[[ Source data open ]]
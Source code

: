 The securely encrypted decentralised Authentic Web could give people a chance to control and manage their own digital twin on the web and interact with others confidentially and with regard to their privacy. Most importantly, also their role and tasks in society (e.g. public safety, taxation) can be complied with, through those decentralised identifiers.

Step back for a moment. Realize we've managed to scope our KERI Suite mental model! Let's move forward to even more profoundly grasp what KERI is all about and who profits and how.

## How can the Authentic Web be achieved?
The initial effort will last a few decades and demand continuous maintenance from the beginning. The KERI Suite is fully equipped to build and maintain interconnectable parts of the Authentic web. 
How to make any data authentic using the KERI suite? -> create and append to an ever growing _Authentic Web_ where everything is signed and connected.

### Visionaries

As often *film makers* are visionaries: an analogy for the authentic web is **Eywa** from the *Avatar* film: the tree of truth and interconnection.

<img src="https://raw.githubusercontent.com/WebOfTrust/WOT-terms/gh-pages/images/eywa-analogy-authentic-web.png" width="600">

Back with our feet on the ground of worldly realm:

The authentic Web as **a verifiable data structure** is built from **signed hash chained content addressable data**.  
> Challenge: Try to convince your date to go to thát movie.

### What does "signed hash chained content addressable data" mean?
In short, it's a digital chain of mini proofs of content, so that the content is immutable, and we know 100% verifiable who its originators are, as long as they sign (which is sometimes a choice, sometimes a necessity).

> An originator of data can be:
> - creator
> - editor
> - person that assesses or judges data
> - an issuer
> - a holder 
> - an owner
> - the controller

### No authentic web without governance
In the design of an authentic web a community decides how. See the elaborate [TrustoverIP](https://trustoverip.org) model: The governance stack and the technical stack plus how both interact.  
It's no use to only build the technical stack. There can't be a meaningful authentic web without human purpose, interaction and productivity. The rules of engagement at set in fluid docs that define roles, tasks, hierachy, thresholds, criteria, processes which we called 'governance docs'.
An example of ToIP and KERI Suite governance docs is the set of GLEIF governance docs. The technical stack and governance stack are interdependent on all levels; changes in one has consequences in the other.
[[ Source data closed ]]
[[ Source data open ]]
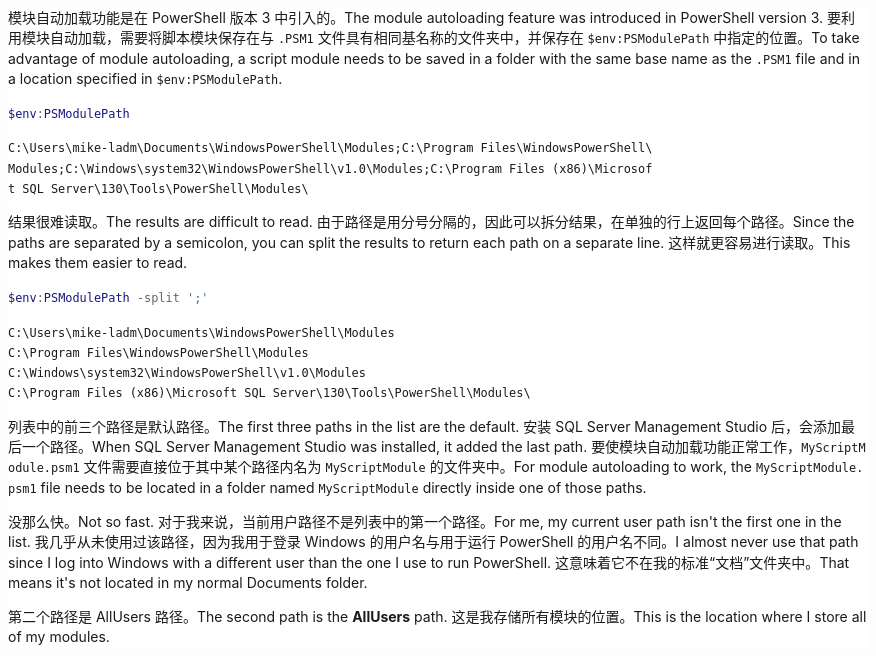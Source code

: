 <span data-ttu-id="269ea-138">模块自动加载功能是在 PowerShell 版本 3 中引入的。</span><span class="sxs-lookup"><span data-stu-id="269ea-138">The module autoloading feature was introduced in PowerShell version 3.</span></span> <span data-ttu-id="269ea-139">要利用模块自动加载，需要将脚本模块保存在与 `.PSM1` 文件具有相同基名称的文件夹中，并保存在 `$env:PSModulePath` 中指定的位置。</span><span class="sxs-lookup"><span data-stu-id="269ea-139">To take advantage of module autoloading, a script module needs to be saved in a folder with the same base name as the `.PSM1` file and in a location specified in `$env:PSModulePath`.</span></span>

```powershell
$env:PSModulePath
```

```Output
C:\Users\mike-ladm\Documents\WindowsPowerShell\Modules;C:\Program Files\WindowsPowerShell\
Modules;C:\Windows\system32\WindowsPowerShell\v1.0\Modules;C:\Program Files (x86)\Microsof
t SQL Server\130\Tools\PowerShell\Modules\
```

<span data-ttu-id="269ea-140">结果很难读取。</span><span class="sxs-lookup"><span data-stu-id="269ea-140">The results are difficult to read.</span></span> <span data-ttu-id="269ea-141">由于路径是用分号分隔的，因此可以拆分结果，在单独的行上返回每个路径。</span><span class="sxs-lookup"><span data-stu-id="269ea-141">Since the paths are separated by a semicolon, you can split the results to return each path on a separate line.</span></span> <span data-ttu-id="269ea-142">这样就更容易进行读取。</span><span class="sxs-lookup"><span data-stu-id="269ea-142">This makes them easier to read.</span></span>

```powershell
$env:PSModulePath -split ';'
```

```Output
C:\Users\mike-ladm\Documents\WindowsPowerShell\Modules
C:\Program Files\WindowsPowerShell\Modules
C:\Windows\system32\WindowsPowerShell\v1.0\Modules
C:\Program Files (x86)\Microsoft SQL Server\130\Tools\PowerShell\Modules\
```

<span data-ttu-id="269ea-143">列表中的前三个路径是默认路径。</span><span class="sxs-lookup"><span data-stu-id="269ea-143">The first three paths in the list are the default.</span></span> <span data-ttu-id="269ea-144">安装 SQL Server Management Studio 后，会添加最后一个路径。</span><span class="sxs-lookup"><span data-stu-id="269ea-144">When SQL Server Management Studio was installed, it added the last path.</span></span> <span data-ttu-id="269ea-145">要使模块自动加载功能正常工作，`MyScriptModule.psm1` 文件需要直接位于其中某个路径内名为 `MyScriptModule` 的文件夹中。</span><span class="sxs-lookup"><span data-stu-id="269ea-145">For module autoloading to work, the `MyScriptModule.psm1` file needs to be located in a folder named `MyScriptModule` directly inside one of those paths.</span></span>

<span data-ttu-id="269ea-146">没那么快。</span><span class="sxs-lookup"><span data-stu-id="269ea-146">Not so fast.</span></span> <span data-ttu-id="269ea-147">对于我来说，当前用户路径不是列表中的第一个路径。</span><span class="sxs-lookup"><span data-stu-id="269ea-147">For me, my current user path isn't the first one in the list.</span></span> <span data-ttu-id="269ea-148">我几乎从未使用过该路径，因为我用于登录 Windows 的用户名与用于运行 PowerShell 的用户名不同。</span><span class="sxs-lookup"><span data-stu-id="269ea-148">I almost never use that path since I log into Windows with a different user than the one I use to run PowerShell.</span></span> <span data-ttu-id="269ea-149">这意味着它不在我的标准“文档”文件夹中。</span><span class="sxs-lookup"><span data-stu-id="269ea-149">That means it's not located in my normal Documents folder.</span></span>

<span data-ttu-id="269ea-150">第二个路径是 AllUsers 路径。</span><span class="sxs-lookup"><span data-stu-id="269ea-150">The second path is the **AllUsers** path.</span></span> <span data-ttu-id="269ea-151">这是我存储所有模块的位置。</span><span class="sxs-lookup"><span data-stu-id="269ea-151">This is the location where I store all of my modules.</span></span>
[[ Source data closed ]]
- [Required action]:
Nothing but a number should be given: the count of lines in the data above with the word "docs".

- [Reply]:
2